The exercise of phrase-making, requiring of learners to decompose model-phrases .n order to construct similar ones, is a successful application of the analytical or inductive method. It is a double exercise of judgment, in which they decline, conjugate, illustrate the rules of grammar, in short, analyze the thought and its expression. It may be made, by a judicious instructor, the source of much grammatical information to his pupils. If he bring to their notice the place and the functions which the various words assume in the sentence, it will enable them to establish clear distinctions between different parts of speech, and to see the relations which exist between them. If he occasionally assist them in adding prefixes and affixes to primitive words, and show them how the sense of these primitive words is preserved and modified throughout their derivatives in diversified phraseology, they will acquire just notions of compound terms, and the power of multiplying expressions according to their wants.

When many analogous phrases have been constructed, learners should be led to observe their points of similarity; and, ascending from particulars to generals, should state the principles which govern their construction. Thus the rules of grammar will be gradually learned, as suggested by the functions of words, their inflections, and mutual dependence. These rules, inferred from the numerous phrases that illustrate them, being the result of the learner's own reflection and experience, will be easily remembered and applied. Should they escape the memory for a time, they may be retraced through the analogy and association by which they were formed.

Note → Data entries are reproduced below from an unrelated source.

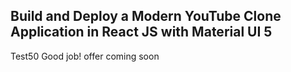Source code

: ## Build and Deploy a Modern YouTube Clone Application in React JS with Material UI 5
Test50 Good job! offer coming soon
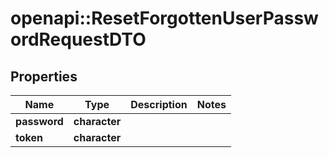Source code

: # openapi::ResetForgottenUserPasswordRequestDTO

## Properties
Name | Type | Description | Notes
------------ | ------------- | ------------- | -------------
**password** | **character** |  | 
**token** | **character** |  | 


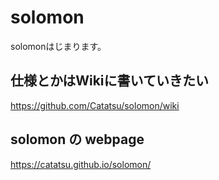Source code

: # solomon
solomonはじまります。

## 仕様とかはWikiに書いていきたい
https://github.com/Catatsu/solomon/wiki

## solomon の webpage
https://catatsu.github.io/solomon/
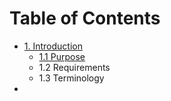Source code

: # Table of Contents

* [1. Introduction](Introduction/README.md)
    - [1.1 Purpose](Introduction/purpose.md)
    - 1.2 Requirements
    - 1.3 Terminology
* 
 

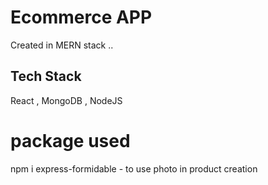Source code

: # Ecommerce APP

Created in MERN stack ..

## Tech Stack

React , MongoDB , NodeJS

# package used

npm i express-formidable - to use photo in product creation
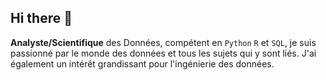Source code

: ## Hi there 👋

<!--
**nazif96/Nazif96** is a ✨ _special_ ✨ repository because its `README.md` (this file) appears on your GitHub profile.

Here are some ideas to get you started:

- 🔭 I’m currently working on ...
- 🌱 I’m currently learning ...
- 👯 I’m looking to collaborate on ...
- 🤔 I’m looking for help with ...
- 💬 Ask me about ...
- 📫 How to reach me: ...
- 😄 Pronouns: ...
- ⚡ Fun fact: ...
-->

**Analyste/Scientifique** des Données, compétent en `Python` `R` et `SQL`, je suis passionné par le monde des données et tous les sujets qui y sont liés.
J'ai également un intérêt grandissant pour l'ingénierie des données. 


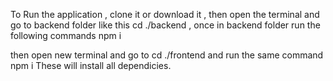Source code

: To Run the application , clone it or download it , then open the terminal and go to backend folder like this cd ./backend , once in backend folder run the following commands
npm i

then open new terminal and go to cd ./frontend 
and run the same command  npm i
These will install all dependicies.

The phraseology being at the option of the instructor, he always has it in his power to direct the attention of his pupils to the forms of speech, whose grammatical principles he wishes them to infer. But, to afford them early an opportunity of speaking idiomatically, we would recommend that, in general, preference be given to the expressions which differ in construction in the two languages, or which may illustrate some principle peculiar to the foreign idiom. He should, as much as possible, select model-phrases, or compose the native ones which he submits to his pupils for translation into the foreign language in such a manner that the principal facts under all tho

rules of grammar may be through them elicited and generalized in succession; and the variations of each illustration should be so multiplied as to render the syntactical forms habits of the mind. In this practical and inductive way the whole syntax of the foreign language may be made clear, intelligible, and familiar.

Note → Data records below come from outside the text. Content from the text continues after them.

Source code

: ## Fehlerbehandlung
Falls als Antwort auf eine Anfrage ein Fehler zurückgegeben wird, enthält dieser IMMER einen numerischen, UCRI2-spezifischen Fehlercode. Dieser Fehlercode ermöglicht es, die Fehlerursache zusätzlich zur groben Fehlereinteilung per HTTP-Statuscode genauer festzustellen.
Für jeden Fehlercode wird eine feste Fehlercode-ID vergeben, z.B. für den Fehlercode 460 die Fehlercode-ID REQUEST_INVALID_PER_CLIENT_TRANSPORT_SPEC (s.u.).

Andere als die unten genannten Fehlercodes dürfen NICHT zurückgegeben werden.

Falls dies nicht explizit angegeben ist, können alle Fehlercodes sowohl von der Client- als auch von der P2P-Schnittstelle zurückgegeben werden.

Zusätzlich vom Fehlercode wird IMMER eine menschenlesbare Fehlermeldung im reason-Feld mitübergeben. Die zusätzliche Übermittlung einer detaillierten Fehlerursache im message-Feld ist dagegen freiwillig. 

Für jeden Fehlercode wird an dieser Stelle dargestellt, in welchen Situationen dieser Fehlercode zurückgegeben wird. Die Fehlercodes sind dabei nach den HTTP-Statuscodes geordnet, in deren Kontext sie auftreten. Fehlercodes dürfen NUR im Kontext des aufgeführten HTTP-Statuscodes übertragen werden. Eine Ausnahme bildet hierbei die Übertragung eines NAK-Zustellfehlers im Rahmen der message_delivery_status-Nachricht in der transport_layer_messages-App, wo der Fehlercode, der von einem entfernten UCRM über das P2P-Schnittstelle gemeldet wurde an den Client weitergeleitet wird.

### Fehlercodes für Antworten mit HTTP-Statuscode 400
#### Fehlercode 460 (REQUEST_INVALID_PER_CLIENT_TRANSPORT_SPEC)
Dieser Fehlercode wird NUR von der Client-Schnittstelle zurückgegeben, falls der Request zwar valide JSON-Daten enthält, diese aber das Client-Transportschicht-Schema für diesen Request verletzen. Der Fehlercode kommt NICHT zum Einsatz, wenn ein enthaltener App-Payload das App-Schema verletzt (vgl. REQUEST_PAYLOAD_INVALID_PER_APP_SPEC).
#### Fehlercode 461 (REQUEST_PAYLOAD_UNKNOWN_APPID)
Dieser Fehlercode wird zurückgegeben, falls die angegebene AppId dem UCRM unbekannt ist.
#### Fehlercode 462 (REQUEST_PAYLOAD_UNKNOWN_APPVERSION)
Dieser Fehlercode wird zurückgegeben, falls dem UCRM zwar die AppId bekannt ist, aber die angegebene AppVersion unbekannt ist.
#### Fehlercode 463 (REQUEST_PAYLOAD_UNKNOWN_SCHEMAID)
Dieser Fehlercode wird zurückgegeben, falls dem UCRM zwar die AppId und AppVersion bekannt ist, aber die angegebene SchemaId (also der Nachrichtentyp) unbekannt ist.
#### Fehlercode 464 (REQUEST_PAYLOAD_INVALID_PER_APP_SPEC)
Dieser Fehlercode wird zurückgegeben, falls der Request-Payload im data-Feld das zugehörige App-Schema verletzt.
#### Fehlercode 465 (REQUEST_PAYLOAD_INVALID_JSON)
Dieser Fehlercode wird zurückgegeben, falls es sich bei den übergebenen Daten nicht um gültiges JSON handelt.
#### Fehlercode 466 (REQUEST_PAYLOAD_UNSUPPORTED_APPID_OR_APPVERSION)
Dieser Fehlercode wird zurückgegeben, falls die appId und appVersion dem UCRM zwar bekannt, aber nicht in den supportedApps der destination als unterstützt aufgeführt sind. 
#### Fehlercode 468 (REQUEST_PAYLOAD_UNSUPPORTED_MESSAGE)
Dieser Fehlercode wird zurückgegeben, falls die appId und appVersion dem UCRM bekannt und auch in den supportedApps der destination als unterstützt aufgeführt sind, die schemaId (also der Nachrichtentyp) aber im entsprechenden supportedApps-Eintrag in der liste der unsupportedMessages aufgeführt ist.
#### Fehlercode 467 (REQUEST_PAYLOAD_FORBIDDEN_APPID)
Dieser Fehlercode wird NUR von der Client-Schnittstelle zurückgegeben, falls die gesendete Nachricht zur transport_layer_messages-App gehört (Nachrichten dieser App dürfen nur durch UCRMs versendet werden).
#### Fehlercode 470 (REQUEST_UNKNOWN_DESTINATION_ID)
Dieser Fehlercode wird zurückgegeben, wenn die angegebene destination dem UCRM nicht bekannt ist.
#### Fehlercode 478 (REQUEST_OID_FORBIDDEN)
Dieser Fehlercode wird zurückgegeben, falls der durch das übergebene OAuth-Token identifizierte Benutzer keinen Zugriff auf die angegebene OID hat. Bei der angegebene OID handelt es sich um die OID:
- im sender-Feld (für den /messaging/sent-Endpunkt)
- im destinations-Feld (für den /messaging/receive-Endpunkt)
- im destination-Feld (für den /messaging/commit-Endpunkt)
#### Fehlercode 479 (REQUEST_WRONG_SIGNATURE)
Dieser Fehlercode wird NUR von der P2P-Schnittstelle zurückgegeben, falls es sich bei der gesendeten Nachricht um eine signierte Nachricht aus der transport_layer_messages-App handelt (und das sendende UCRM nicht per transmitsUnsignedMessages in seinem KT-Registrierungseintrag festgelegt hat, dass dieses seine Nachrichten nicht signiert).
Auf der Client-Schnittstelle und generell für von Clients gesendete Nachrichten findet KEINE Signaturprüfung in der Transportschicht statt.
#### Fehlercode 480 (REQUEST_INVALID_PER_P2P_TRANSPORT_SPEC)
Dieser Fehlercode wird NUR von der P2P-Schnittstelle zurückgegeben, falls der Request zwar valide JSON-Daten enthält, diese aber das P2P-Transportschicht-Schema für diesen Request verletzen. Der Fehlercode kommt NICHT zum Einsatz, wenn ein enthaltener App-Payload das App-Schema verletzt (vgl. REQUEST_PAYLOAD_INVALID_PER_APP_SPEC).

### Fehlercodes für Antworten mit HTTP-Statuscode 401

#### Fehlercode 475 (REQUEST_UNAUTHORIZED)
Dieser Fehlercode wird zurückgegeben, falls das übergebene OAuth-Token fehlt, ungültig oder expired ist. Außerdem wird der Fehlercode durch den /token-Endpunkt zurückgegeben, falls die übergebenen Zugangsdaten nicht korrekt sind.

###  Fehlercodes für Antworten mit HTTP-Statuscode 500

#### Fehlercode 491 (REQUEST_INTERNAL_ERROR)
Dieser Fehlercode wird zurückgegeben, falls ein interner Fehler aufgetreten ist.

Rules should not, at any time, be committed to memory: if they are well understood, and if they assist in the expression of thought, the object is gained. Real knowledge of grammar consists, not in repeating, but in applying rules, and observing them in practice without retrospective consideration of them. In speaking or writing a foreign language we ought to be able, as in the native, to ascertain the right pronunciation, orthography, gender, inflection, grammatical concord, and order of words, by an appeal to our consciousness of their correctness, resulting from reiterated impressions rather than to our recollection of rules. A learner would not possess greater fluency of speech after having recited the whole grammar than before he commenced this laborious task. On the frequent, diversified, and just application of principles depend facility and correctness in speaking and writing the language. The frequency of the applications and the diversity of examples secure the double advantage of exercising at the same time the understanding and imagination. To illustrate the rules demands more reflection than a monotonous repetition of them, and thus leaves deeper and more lasting impressions on the mind. It is in this manner that synthesis, by generalizing the phraseology acquired through analysis and practice, fixes it permanently in the memory.

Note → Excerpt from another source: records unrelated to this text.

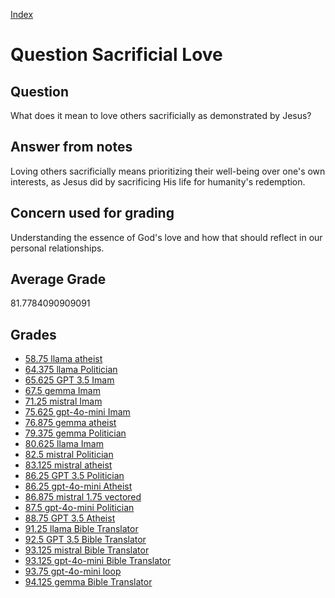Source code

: 
[Index](../../index.md)
# Question Sacrificial Love
## Question
What does it mean to love others sacrificially as demonstrated by Jesus?

## Answer from notes
Loving others sacrificially means prioritizing their well-being over one's own interests, as Jesus did by sacrificing His life for humanity's redemption.

## Concern used for grading
Understanding the essence of God's love and how that should reflect in our personal relationships.

## Average Grade
81.7784090909091

## Grades
 * [58.75 llama atheist](../answers/llama_atheist/Sacrificial_Love.md)
 * [64.375 llama Politician](../answers/llama_Politician/Sacrificial_Love.md)
 * [65.625 GPT 3.5 Imam](../answers/GPT_3.5_Imam/Sacrificial_Love.md)
 * [67.5 gemma Imam](../answers/gemma_Imam/Sacrificial_Love.md)
 * [71.25 mistral Imam](../answers/mistral_Imam/Sacrificial_Love.md)
 * [75.625 gpt-4o-mini Imam](../answers/gpt-4o-mini_Imam/Sacrificial_Love.md)
 * [76.875 gemma atheist](../answers/gemma_atheist/Sacrificial_Love.md)
 * [79.375 gemma Politician](../answers/gemma_Politician/Sacrificial_Love.md)
 * [80.625 llama Imam](../answers/llama_Imam/Sacrificial_Love.md)
 * [82.5 mistral Politician](../answers/mistral_Politician/Sacrificial_Love.md)
 * [83.125 mistral atheist](../answers/mistral_atheist/Sacrificial_Love.md)
 * [86.25 GPT 3.5 Politician](../answers/GPT_3.5_Politician/Sacrificial_Love.md)
 * [86.25 gpt-4o-mini Atheist](../answers/gpt-4o-mini_Atheist/Sacrificial_Love.md)
 * [86.875 mistral 1.75 vectored](../answers/mistral_1.75_vectored/Sacrificial_Love.md)
 * [87.5 gpt-4o-mini Politician](../answers/gpt-4o-mini_Politician/Sacrificial_Love.md)
 * [88.75 GPT 3.5 Atheist](../answers/GPT_3.5_Atheist/Sacrificial_Love.md)
 * [91.25 llama Bible Translator](../answers/llama_Bible_Translator/Sacrificial_Love.md)
 * [92.5 GPT 3.5 Bible Translator](../answers/GPT_3.5_Bible_Translator/Sacrificial_Love.md)
 * [93.125 mistral Bible Translator](../answers/mistral_Bible_Translator/Sacrificial_Love.md)
 * [93.125 gpt-4o-mini Bible Translator](../answers/gpt-4o-mini_Bible_Translator/Sacrificial_Love.md)
 * [93.75 gpt-4o-mini loop](../answers/gpt-4o-mini_loop/Sacrificial_Love.md)
 * [94.125 gemma Bible Translator](../answers/gemma_Bible_Translator/Sacrificial_Love.md)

If the exercise of phraseology, which has now been minutely explained, be long persevered in, conjointly with reading and hearing, it will give great command of language to the learner, who then will not have to depend on accidental recollection of school-book phrases. The exercise which appears further best calculated for initiating him into the direct and connected expression of thought in a foreign language, is that of narrating in it tales, anecdotes, or historical facts, previously studied with this intention. This exercise goes one step beyond that of phrase-making, in which the learner formed unconnected sentences. In phrase-making the ideas were given to him in narration he provides both the ideas and the expressions. In the one he translated into the foreign language the vernacular sentences given him by the professor; in the cther he transfuses his own ideas directly into the foreign language.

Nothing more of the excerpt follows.